12En concevant d’emblée la résistance à l’impôt comme « le reflet d’une identification à des groupes – les classes moyennes, les indépendants, les ruraux – qui se conçoivent comme les oubliés des institutions étatiques » (p. 14), A. Spire semble tenter un passage en force dès lors que des travaux comme ceux E.P. Thompson [ibid.], S. Cerutti [ibid.], ou B. Hibou [Hibou, 2011] ont pourtant déjà attiré l’attention sur des formes d’ambiguïtés par rapport aux impôts et pointé la difficulté de raisonner en termes de groupes socioprofessionnels à ce sujet. De même, on peut regretter qu’à aucun moment l’auteur ne calcule des taux d’imposition concrets. Or les types de revenus et leurs montants, les différents impôts qui s’y appliquent (dont pour chacun l’auteur montre certes les connaissances très différenciées au sein de la population), et les structures familiales sont autant de paramètres dont notre enquête suggère qu’ils sont déterminants dans le taux d’imposition final auquel un ménage fait face, et donc dans son « rapport à l’impôt ». Il existe en effet en la matière des différences considérables. Par exemple, nous avons rencontré au sein des gilets jaunes le cas de ce ménage de deux adultes fumeurs salariés de classes moyennes taxé à hauteur de 33 % et dont le mari nous déclare « tu peux pas vivre, ce qu’on te donne d’une main on te le reprend d’une autre », avant de nous énoncer le budget d’un « SMICard célibataire » non-fumeur qui lui n’est imposé qu’à hauteur de… 8 %. Il apparaît donc assez discutable d’isoler un soi-disant « rapport à l’impôt » uniquement à partir de la position de classe, et sans s’interroger sur de possibles points de comparaison pour les personnes concernées.
13Enfin, sur le mouvement contre l’écotaxe dit des « bonnets rouges » en 2013, on peut s’étonner qu’A. Spire, comme d’autres [Rabier, 2015 ; Aubert, 2019], le cantonnent à la Bretagne. Notre enquête dans le Centre de la France suggère que des blocages avaient eu lieu à l’époque dans tout le pays et pas seulement dans cette région, ce qui constitue un précédent important des gilets jaunes en matière d’expérience, de savoir-faire de blocage, ou de réseaux militants. Ici encore, A. Spire propose une interprétation restrictive des bonnets rouges, qui ne s’appuie que sur peu de matériaux de première main. Nos observations inviteraient à une plus grande prudence et à une relecture de cette mobilisation prenant en compte le risque de « contagion » dans le recul de la présidence de François Hollande de l’époque.
14Par conséquent, si la perspective fiscale est sans doute décisive pour comprendre les gilets jaunes, A. Spire en fait un usage réducteur en se focalisant sur les différences de classes conçues de manière très agrégée et en accordant à ce prisme une primauté qui semble discutable.
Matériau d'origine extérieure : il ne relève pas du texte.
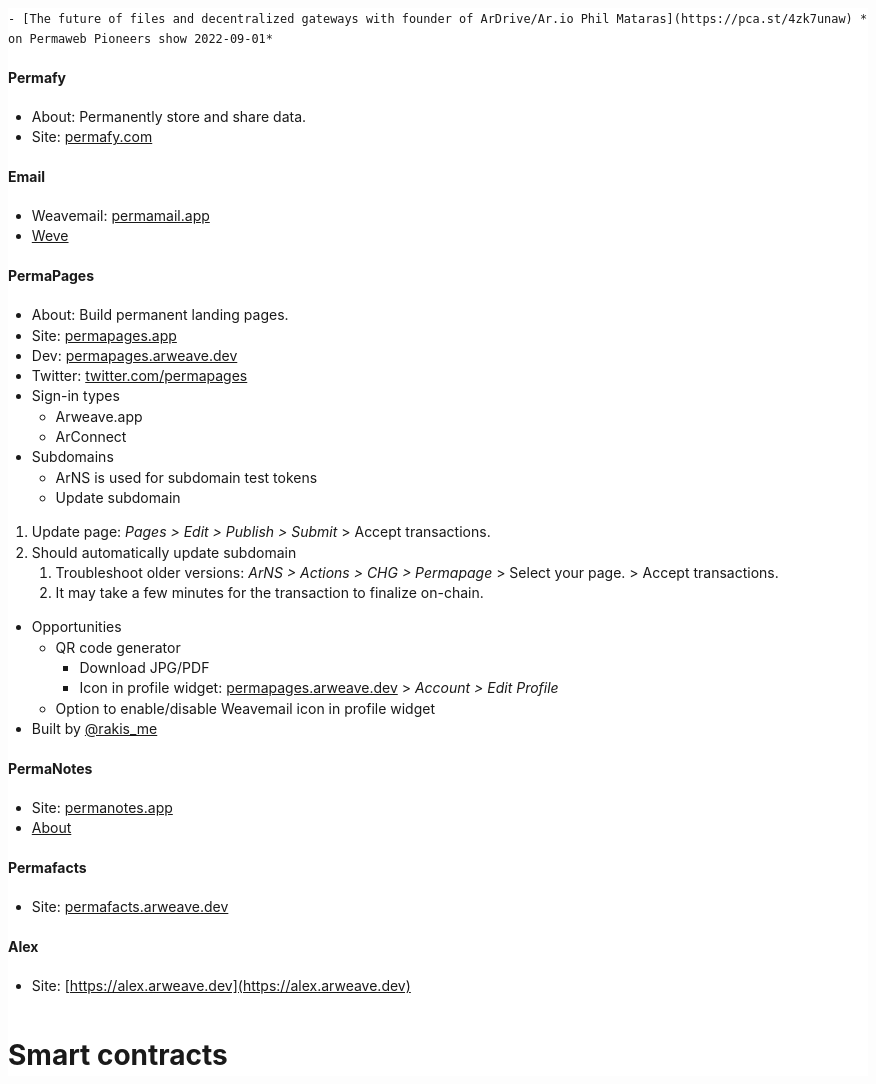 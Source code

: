     - [The future of files and decentralized gateways with founder of ArDrive/Ar.io Phil Mataras](https://pca.st/4zk7unaw) *on Permaweb Pioneers show 2022-09-01*

#### Permafy

- About: Permanently store and share data.
- Site: [permafy.com](https://permafy.com)

#### Email

- Weavemail: [permamail.app](https://t.co/fwvX5Ry78v)
- [Weve](https://biuq26pcmjwrr22godqmwehtd5mof25encuxiy4rxapxdmrz5m.arweave.net/CikNeeJibRjrRnDgyxDzH1ji66RoqXR_jkbgfcbI56w/index.html#/)

#### PermaPages

- About: Build permanent landing pages.
- Site: [permapages.app](https://permapages.app)
- Dev: [permapages.arweave.dev](https://t.co/LmGkSMoEJm)
- Twitter: [twitter.com/permapages](https://twitter.com/permapages)
- Sign-in types
    - Arweave.app
    - ArConnect
- Subdomains
    - ArNS is used for subdomain test tokens
    - Update subdomain
1. Update page: *Pages > Edit > Publish > Submit* > Accept transactions.
2. Should automatically update subdomain
    1. Troubleshoot older versions: *ArNS > Actions > CHG > Permapage* > Select your page. > Accept transactions.
    2. It may take a few minutes for the transaction to finalize on-chain.
- Opportunities
    - QR code generator
        - Download JPG/PDF
        - Icon in profile widget: [permapages.arweave.dev](https://permapages.arweave.dev) > *Account > Edit Profile*
    - Option to enable/disable Weavemail icon in profile widget
- Built by [@rakis_me](https://twitter.com/rakis_me)

#### PermaNotes

- Site: [permanotes.app](https://permanotes.app)
- [About](https://permanotes.app/#/notes/Xx8lQw1q9xOUn1mB7CMagKHgv8XUy9NxsrQLtfqZItY)

#### Permafacts

- Site: [permafacts.arweave.dev](https://permafacts.arweave.dev)

#### Alex

- Site: [https://alex.arweave.dev](https://alex.arweave.dev)

# Smart contracts
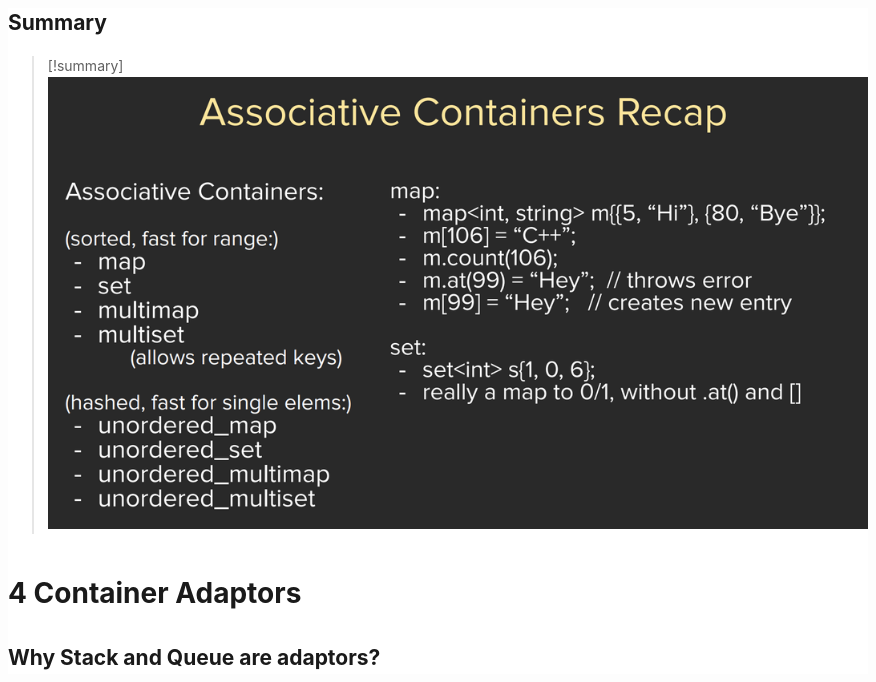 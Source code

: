 

## Summary
> [!summary]
> ![](STL_Containers.assets/image-20231231171344061.png)




# 4 Container Adaptors
## Why Stack and Queue are adaptors?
II – Coût de la vie et dépenses contraintes : la dimension monétaire des budgets de famille
15Les enjeux de la fiscalité gagneraient à être connectés avec la question de l’évolution des prix et du « coût de la vie ». L’historiographie classique a déjà fait des fluctuations du prix du grain une composante centrale des mouvements sociaux [Labrousse, 1948]. Les travaux d’E.P. Thompson [ibid.] ont changé la donne, en contrant des lectures par trop mécaniques et en montrant qu’il faut impérativement préciser comment la dimension frumentaire renvoie en fait à des modes de régulation, à des budgets de famille, et in fine à des rapports politiques. Dans le cas des gilets jaunes, quels enjeux spécifiques peuvent être identifiés ? Ici on propose d’en aborder trois : le prix du carburant, du coût de la vie, et la question des « dépenses contraintes ».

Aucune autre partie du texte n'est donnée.